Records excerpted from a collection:
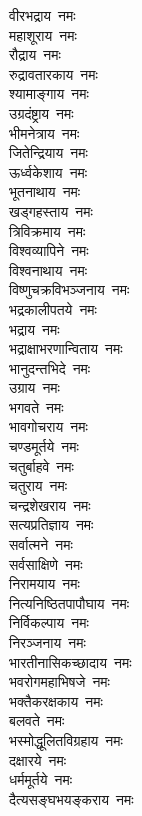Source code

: \begin{flushleft}
वीरभद्राय~नमः\\
महाशूराय~नमः\\
रौद्राय~नमः\\
रुद्रावतारकाय~नमः\\
श्यामाङ्गाय~नमः\\
उग्रदंष्ट्राय~नमः\\
भीमनेत्राय~नमः\\
जितेन्द्रियाय~नमः\\
ऊर्ध्वकेशाय~नमः\\
भूतनाथाय~नमः\\
खड्गहस्ताय~नमः\hfill{}\\
त्रिविक्रमाय~नमः\\
विश्वव्यापिने~नमः\\
विश्वनाथाय~नमः\\
विष्णुचक्रविभञ्जनाय~नमः\\
भद्रकालीपतये~नमः\\
भद्राय~नमः\\
भद्राक्षाभरणान्विताय~नमः\\
भानुदन्तभिदे~नमः\\
उग्राय~नमः\\
भगवते~नमः\hfill{}\\
भावगोचराय~नमः\\
चण्डमूर्तये~नमः\\
चतुर्बाहवे~नमः\\
चतुराय~नमः\\
चन्द्रशेखराय~नमः\\
सत्यप्रतिज्ञाय~नमः\\
सर्वात्मने~नमः\\
सर्वसाक्षिणे~नमः\\
निरामयाय~नमः\\
नित्यनिष्ठितपापौघाय~नमः\hfill{}\\
निर्विकल्पाय~नमः\\
निरञ्जनाय~नमः\\
भारतीनासिकच्छादाय~नमः\\
भवरोगमहाभिषजे~नमः\\
भक्तैकरक्षकाय~नमः\\
बलवते~नमः\\
भस्मोद्धूलितविग्रहाय~नमः\\
दक्षारये~नमः\\
धर्ममूर्तये~नमः\\
दैत्यसङ्घभयङ्कराय~नमः\hfill{}\\

\end{flushleft}
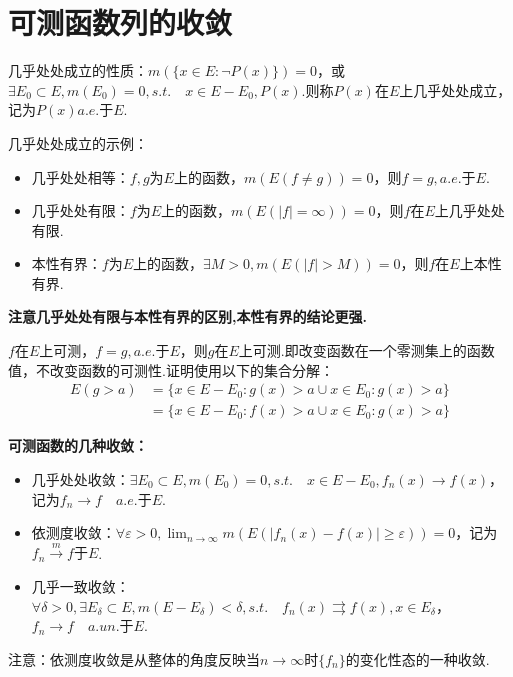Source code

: \documentclass[bwprint, withoutpreface]{cumcmthesis}
\begin{document}
\section{可测函数列的收敛}

\indent 几乎处处成立的性质：$m(\{x \in E: \neg P(x)\}) = 0$，或$\exists E_0 \subset E, m(E_0) = 0, s.t. \quad x \in E - E_0, P(x)$.则称$P(x)$在$E$上几乎处处成立，记为$P(x) a.e. \mbox{于} E$.

几乎处处成立的示例：
\begin{itemize}[itemindent=2em]
	\item 几乎处处相等：$f, g$为$E$上的函数，$m(E(f \neq g)) = 0$，则$f = g, a.e.\mbox{于}E$.
	\item 几乎处处有限：$f$为$E$上的函数，$m(E(|f| = \infty)) = 0$，则$f$在$E$上几乎处处有限.
	\item 本性有界：$f$为$E$上的函数，$\exists M > 0, m(E(|f| > M)) = 0$，则$f$在$E$上本性有界.
\end{itemize}   

\textbf{注意几乎处处有限与本性有界的区别,本性有界的结论更强.}

$f$在$E$上可测，$f = g, a.e.\mbox{于}E$，则$g$在$E$上可测.即改变函数在一个零测集上的函数值，不改变函数的可测性.证明使用以下的集合分解：
\begin{align*}
	E(g > a) & = {\{x \in E - E_0: g(x) > a} \cup {x \in E_0: g(x) > a\}} \\
			 & = {\{x \in E - E_0: f(x) > a} \cup {x \in E_0: g(x) > a\}}
\end{align*}

\textbf{可测函数的几种收敛：}
\begin{itemize}[itemindent=2em]
	\item 几乎处处收敛：$\exists E_0 \subset E, m(E_0) = 0, s.t. \quad x \in E - E_0, f_n(x) \to f(x)$，记为$f_n \to f \quad a.e. \mbox{于}E$.
	\item 依测度收敛：$\forall \varepsilon > 0, \lim_{n \to \infty}{m(E(|f_n(x) - f(x)| \geqslant \varepsilon))} = 0$，记为$f_n \stackrel{m}{\longrightarrow} f\mbox{于}E$.
	\item 几乎一致收敛：$\forall \delta > 0, \exists E_{\delta} \subset E, m(E - E_{\delta}) < \delta, s.t. \quad f_n(x) \rightrightarrows f(x), x \in E_{\delta}$，$f_n \to f \quad a.un. \mbox{于}E$.
\end{itemize}

注意：依测度收敛是从整体的角度反映当$n \to \infty$时$\{f_n\}$的变化性态的一种收敛.
\end{document}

## The problem
Filter the records above for lines with "textbf".

## Result for this task
\textbf{注意几乎处处有限与本性有界的区别,本性有界的结论更强.}
\textbf{可测函数的几种收敛：}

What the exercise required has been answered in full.